----- Material shown

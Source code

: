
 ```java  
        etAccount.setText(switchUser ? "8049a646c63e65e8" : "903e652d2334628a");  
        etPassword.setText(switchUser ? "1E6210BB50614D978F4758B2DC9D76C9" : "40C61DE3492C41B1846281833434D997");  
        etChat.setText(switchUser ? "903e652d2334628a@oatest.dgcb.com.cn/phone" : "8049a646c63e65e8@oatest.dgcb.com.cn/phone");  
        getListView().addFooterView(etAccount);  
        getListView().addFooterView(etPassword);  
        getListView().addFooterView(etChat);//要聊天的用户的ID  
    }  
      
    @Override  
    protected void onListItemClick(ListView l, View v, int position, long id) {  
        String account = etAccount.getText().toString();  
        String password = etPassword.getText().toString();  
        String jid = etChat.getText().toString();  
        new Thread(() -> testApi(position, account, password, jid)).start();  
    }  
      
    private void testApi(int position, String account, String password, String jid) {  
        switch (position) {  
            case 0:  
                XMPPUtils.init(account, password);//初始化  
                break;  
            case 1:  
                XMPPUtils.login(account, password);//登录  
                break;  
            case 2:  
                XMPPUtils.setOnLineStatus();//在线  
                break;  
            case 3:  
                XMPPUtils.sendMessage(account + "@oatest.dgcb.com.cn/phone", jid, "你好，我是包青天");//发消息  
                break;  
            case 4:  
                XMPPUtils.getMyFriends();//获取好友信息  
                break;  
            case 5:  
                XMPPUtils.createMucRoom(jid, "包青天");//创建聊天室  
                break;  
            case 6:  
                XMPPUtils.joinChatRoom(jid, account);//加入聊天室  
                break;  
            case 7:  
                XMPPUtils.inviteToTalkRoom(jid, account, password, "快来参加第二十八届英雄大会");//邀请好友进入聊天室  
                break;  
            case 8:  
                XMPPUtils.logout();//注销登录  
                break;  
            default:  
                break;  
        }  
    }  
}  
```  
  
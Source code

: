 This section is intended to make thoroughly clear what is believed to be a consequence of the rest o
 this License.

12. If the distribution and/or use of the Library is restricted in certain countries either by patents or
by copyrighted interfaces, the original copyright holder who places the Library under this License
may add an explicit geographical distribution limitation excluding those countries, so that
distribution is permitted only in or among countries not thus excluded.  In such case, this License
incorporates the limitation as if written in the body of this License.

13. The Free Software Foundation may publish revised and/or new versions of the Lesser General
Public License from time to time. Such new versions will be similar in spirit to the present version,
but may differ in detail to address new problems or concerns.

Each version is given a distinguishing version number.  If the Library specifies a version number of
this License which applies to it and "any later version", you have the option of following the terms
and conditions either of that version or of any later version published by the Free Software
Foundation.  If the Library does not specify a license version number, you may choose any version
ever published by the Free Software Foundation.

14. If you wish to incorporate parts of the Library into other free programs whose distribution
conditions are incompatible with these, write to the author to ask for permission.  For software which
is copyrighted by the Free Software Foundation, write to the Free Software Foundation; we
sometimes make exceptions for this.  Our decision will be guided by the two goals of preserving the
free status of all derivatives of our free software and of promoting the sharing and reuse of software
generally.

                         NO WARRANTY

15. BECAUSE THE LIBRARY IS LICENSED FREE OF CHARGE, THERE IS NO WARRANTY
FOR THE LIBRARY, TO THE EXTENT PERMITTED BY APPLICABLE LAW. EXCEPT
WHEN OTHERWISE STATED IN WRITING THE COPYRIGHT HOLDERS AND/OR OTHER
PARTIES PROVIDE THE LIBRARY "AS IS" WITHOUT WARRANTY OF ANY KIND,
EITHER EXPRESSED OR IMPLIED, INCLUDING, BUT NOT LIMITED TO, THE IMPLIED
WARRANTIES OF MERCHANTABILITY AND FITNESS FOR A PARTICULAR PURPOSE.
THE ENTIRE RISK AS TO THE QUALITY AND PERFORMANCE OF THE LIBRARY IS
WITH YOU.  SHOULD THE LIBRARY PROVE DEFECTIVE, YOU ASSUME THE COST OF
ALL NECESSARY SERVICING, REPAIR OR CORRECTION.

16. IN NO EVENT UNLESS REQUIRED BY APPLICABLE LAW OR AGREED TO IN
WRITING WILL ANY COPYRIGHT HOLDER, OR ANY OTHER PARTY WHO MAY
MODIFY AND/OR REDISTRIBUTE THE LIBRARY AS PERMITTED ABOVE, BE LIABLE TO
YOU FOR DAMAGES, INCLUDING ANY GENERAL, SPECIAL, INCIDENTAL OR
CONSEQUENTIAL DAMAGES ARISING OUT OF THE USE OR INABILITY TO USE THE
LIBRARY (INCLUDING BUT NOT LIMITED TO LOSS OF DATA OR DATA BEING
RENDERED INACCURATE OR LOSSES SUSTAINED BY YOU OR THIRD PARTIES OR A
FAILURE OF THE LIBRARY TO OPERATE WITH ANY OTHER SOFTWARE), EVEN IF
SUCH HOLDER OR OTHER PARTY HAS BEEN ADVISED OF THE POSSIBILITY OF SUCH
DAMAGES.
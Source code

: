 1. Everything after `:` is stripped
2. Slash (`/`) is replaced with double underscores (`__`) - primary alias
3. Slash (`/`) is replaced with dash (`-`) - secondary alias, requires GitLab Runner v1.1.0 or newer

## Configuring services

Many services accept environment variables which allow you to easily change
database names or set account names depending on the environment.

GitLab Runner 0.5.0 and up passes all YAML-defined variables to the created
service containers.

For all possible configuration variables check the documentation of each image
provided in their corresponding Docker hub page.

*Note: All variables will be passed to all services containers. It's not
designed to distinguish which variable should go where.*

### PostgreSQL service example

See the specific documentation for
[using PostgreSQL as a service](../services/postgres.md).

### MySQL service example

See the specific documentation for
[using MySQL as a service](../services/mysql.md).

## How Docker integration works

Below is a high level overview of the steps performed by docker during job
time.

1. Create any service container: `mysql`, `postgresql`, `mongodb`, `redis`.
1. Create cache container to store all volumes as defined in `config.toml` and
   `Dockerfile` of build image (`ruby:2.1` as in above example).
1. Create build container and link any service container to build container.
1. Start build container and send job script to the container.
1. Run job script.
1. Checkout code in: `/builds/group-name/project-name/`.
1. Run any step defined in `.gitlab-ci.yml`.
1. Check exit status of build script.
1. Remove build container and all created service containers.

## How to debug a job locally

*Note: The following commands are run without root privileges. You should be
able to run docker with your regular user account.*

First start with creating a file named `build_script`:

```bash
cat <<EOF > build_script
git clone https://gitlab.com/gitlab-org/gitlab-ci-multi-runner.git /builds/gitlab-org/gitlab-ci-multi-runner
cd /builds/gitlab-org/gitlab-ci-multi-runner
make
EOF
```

----------

### The problem
Starting from the line that contains "in above example).", give again every line to the last line of the data, exactly. Include nothing else.

### Task response
   `Dockerfile` of build image (`ruby:2.1` as in above example).
1. Create build container and link any service container to build container.
1. Start build container and send job script to the container.
1. Run job script.
1. Checkout code in: `/builds/group-name/project-name/`.
1. Run any step defined in `.gitlab-ci.yml`.
1. Check exit status of build script.
1. Remove build container and all created service containers.

## How to debug a job locally

*Note: The following commands are run without root privileges. You should be
able to run docker with your regular user account.*

First start with creating a file named `build_script`:

```bash
cat <<EOF > build_script
git clone https://gitlab.com/gitlab-org/gitlab-ci-multi-runner.git /builds/gitlab-org/gitlab-ci-multi-runner
cd /builds/gitlab-org/gitlab-ci-multi-runner
make
EOF
```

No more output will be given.